Deep in the Black Hills of western South Dakota looms Mount Rushmore from which gaze the mighty stone faces of Presidents Washington, Jefferson, Theodore Roosevelt and Lincoln. They join the long parade of statues, obelisks, monuments, hieroglyphs and records that attempt to immortalize mortal men. From the dawn of recorded history, it has been enshrined in the human heart to “make us a name” (Gen. 11:4). The efforts seem largely in vain. How often out of curiosity, I have asked my hosts, while visiting their town, whose statue we had just driven by. With an indifferent shrug, they say they don’t know. Such memorials seem to be appreciated only by the local pigeons.
Even when the monument is noted and admired (like the Sphinx, or the pyramids at Giza, or the Colossi of Memmon), most of us would be hard pressed to tell you who we were supposed to remember by them. And when we do remember someone because their name is linked with it – the Nobel Prize, Lake Agassiz, Trump Towers – what are we expected to remember about them anyway? That a person is remembered may be to his shame, as with Hitler or Herod; what we remember is more likely to be the measure of the man.
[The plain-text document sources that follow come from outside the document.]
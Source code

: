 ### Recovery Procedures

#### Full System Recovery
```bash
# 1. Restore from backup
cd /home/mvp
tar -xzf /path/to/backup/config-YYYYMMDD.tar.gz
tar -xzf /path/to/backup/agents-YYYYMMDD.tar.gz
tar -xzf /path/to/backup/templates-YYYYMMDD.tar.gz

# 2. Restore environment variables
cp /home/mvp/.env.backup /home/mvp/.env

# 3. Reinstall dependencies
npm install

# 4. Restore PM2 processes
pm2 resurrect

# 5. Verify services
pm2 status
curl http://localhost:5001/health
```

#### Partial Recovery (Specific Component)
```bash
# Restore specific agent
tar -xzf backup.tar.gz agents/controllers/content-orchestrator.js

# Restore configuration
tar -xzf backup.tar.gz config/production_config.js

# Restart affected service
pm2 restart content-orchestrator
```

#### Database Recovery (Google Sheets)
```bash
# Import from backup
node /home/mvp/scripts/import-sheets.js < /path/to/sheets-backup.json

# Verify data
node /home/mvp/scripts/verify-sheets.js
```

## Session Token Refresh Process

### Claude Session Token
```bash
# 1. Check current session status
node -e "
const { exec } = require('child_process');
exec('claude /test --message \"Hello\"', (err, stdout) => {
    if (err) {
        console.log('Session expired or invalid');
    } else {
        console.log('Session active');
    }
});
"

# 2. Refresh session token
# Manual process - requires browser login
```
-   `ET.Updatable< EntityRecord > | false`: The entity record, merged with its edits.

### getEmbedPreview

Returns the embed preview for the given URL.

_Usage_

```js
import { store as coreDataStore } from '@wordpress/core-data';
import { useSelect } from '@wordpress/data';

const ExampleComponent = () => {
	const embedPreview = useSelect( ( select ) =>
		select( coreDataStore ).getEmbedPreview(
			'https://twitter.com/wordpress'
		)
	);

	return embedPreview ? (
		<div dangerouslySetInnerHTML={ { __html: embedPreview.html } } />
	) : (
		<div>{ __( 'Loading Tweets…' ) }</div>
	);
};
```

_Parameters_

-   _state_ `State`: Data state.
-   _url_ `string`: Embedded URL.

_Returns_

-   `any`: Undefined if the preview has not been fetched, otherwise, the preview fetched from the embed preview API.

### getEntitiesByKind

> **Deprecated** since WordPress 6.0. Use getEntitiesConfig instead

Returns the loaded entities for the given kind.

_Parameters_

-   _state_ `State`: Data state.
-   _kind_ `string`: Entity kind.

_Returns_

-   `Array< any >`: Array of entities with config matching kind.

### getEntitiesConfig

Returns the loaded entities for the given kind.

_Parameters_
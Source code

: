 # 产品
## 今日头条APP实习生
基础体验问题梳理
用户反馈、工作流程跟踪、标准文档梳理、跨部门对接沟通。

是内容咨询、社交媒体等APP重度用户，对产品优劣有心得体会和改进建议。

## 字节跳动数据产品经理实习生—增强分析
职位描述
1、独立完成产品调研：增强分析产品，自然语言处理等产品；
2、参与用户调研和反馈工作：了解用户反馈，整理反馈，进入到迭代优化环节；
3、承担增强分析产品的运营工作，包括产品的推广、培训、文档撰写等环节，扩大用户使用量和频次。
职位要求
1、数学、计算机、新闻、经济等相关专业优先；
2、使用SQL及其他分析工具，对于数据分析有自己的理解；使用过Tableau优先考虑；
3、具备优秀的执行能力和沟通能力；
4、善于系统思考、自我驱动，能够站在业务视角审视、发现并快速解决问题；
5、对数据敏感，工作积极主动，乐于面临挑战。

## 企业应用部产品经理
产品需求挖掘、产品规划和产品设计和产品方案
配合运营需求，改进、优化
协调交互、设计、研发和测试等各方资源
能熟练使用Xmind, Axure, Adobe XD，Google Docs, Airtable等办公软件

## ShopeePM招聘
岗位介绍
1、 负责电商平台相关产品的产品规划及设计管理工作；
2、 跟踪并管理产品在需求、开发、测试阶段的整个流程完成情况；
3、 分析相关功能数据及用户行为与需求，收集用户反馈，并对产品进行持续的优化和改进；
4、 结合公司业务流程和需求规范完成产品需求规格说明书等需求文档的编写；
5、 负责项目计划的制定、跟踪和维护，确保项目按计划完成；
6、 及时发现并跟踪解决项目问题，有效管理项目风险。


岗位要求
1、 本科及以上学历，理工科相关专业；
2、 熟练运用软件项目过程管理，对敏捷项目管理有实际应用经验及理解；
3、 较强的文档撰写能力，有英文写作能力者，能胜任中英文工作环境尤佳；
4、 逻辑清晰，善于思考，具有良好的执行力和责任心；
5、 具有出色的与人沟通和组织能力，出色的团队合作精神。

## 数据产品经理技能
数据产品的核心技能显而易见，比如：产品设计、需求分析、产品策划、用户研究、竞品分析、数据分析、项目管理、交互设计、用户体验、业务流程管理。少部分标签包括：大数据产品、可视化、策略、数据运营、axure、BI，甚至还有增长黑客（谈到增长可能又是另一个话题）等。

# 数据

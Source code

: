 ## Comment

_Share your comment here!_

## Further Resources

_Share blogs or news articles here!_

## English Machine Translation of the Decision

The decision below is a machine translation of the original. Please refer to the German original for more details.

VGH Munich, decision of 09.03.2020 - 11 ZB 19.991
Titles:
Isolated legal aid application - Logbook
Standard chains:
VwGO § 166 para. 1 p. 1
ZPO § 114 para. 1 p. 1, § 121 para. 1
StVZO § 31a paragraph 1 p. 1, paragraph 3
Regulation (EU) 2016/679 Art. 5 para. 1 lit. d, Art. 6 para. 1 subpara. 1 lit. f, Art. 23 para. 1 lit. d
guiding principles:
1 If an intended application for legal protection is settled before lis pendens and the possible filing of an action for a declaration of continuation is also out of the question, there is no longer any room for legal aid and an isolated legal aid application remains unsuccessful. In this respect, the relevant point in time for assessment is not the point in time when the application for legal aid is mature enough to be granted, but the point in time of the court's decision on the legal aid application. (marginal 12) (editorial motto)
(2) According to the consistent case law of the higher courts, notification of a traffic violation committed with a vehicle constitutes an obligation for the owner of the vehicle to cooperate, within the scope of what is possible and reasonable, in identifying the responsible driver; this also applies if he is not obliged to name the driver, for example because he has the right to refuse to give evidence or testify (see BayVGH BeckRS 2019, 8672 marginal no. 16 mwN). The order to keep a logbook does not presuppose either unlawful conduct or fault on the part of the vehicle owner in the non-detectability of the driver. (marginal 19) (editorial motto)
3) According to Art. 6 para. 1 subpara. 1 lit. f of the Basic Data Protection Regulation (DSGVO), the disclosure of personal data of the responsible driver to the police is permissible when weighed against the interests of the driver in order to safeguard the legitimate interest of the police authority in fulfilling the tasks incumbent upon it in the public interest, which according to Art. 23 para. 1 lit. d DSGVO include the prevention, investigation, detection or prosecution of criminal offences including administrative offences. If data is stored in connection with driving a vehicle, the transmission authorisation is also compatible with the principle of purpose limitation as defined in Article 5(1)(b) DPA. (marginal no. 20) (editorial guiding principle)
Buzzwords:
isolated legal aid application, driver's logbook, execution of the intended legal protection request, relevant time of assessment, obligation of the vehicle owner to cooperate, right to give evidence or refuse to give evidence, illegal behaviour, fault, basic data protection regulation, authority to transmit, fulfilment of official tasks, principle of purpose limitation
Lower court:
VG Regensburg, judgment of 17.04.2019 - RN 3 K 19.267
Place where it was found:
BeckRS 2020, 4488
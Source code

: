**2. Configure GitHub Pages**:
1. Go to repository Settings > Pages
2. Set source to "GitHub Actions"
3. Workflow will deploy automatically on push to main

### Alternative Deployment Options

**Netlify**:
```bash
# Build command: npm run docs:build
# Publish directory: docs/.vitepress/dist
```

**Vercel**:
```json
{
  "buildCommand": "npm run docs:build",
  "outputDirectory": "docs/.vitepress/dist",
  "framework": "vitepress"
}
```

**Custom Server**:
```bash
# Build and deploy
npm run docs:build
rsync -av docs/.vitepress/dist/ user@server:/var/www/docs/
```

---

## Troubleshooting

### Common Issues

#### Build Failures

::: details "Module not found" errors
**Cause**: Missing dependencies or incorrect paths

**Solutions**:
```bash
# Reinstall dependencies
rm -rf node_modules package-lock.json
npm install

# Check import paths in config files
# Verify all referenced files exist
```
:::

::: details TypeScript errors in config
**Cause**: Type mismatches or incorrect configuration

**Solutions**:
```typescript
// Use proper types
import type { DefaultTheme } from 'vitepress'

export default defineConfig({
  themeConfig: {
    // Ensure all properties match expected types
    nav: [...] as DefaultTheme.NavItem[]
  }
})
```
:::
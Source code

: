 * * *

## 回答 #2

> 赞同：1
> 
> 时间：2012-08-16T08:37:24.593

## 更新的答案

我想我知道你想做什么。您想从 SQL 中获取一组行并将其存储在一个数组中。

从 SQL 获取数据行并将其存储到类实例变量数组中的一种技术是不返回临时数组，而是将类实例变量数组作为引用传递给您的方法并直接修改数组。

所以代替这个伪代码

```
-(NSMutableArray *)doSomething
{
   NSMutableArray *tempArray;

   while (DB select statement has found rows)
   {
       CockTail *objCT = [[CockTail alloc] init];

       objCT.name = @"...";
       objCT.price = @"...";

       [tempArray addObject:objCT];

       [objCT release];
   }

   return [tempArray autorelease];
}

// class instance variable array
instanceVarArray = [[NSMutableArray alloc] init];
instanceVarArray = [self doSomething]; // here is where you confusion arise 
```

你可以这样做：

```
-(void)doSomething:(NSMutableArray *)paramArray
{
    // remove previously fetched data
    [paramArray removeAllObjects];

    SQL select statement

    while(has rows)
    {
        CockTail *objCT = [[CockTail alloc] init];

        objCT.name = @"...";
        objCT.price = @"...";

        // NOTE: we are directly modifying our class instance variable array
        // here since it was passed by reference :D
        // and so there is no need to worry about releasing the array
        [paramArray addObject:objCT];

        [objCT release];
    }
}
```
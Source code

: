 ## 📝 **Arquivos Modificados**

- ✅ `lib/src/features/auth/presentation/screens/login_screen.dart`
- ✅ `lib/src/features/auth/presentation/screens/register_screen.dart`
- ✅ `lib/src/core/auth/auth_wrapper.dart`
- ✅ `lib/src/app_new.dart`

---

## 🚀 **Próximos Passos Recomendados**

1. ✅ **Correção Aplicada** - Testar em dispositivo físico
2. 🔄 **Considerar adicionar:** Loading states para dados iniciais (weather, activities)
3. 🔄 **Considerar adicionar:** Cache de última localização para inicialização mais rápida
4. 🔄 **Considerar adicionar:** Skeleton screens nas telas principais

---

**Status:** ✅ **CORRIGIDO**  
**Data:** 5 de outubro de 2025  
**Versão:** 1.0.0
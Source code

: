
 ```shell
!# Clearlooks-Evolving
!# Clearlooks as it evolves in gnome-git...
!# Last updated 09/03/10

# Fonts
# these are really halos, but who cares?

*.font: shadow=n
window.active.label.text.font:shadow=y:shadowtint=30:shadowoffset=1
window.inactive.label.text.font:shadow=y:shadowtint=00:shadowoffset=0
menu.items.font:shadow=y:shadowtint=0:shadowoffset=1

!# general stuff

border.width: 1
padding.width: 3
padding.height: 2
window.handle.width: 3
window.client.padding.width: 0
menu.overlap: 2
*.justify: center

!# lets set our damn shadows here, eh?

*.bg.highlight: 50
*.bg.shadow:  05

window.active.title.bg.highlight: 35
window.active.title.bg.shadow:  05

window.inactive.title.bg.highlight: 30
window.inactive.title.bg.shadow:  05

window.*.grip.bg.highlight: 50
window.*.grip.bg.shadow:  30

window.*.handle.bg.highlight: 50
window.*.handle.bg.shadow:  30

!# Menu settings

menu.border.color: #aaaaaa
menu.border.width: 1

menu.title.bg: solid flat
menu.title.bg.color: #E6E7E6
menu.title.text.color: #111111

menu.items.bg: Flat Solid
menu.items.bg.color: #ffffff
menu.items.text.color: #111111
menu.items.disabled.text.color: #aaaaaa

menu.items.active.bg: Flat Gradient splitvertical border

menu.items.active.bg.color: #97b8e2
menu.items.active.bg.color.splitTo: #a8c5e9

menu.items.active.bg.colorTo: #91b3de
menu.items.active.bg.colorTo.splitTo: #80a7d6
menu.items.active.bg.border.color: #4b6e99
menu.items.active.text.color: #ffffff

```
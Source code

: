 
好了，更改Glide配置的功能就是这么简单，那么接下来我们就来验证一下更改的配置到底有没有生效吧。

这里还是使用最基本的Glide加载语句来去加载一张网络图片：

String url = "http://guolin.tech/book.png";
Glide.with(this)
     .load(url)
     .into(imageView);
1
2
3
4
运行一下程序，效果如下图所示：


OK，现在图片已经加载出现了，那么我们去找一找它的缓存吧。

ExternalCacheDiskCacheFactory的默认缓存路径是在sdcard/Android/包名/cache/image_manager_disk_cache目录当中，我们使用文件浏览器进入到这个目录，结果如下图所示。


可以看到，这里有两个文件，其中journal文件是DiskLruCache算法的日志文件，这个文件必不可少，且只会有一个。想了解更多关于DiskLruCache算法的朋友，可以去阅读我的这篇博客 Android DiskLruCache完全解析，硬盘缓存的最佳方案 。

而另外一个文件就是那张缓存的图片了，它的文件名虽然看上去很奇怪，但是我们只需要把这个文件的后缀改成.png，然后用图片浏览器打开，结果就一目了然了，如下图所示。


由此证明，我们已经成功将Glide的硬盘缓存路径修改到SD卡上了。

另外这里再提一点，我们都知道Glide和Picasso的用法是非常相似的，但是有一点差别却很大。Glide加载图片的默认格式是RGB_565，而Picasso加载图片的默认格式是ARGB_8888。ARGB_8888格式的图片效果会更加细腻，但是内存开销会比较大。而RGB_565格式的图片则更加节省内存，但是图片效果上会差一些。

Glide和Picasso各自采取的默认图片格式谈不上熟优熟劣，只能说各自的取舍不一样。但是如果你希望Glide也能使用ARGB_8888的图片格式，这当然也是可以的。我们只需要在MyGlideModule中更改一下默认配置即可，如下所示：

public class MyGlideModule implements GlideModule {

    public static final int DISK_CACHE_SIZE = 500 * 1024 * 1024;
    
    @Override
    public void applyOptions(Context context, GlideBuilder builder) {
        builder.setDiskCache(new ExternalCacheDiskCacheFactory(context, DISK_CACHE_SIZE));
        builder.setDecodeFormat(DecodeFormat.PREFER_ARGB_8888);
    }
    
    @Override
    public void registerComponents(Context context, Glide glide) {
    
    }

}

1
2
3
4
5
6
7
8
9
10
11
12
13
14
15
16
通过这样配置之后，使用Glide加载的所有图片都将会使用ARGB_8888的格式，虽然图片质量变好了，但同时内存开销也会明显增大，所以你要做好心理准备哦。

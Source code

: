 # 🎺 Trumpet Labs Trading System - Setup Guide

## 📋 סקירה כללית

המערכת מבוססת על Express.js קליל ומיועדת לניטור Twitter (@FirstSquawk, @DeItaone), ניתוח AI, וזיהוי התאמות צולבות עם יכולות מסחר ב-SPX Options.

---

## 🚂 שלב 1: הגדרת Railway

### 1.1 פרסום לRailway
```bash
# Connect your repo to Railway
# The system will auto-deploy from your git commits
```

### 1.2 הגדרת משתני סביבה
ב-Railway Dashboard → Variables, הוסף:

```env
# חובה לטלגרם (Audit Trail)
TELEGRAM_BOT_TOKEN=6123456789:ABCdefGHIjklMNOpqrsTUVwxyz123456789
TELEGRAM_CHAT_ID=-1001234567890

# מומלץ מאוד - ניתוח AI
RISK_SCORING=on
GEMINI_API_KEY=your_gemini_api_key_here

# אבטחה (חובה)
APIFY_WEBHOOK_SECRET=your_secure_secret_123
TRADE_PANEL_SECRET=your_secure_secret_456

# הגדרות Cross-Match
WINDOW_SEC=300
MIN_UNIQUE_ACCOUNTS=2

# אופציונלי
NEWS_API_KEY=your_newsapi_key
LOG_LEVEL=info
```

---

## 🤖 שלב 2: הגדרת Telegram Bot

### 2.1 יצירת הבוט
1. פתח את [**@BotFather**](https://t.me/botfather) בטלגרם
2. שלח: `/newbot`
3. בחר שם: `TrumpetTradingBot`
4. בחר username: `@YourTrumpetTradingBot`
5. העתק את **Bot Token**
Those who live to be remembered are usually the first to be forgotten, or if remembered, it is to hold them up as a bad example. Recall Absalom’s efforts in this regard. He built for himself a pillar to “keep [his] name in remembrance” (2 Sam. 18:18), but his true memorial is the pile of stones over his shallow grave, the mark of a rebel son. It is, on the other hand, those who live for others, who are happy to be unknown, that often leave a lasting memory. With the fragrance of her act still lingering in the air, the unnamed woman of Mark 14 was immortalized by her Lord with the words: ”Wheresoever this gospel shall be preached throughout the whole world, this also that she hath done shall be spoken of for a memorial of her” (14:9). The contrast brings to mind the words of Emerson: “The mass of men worry themselves into nameless graves, while here and there a great unselfish soul forgets himself into immortality.”
In this issue, Don Norbie reminds us of the way our Lord is to be remembered. By this, we keep fresh in our hearts the cost of Calvary, the blessed terms of the New Covenant and the character and accomplishments of our Beloved.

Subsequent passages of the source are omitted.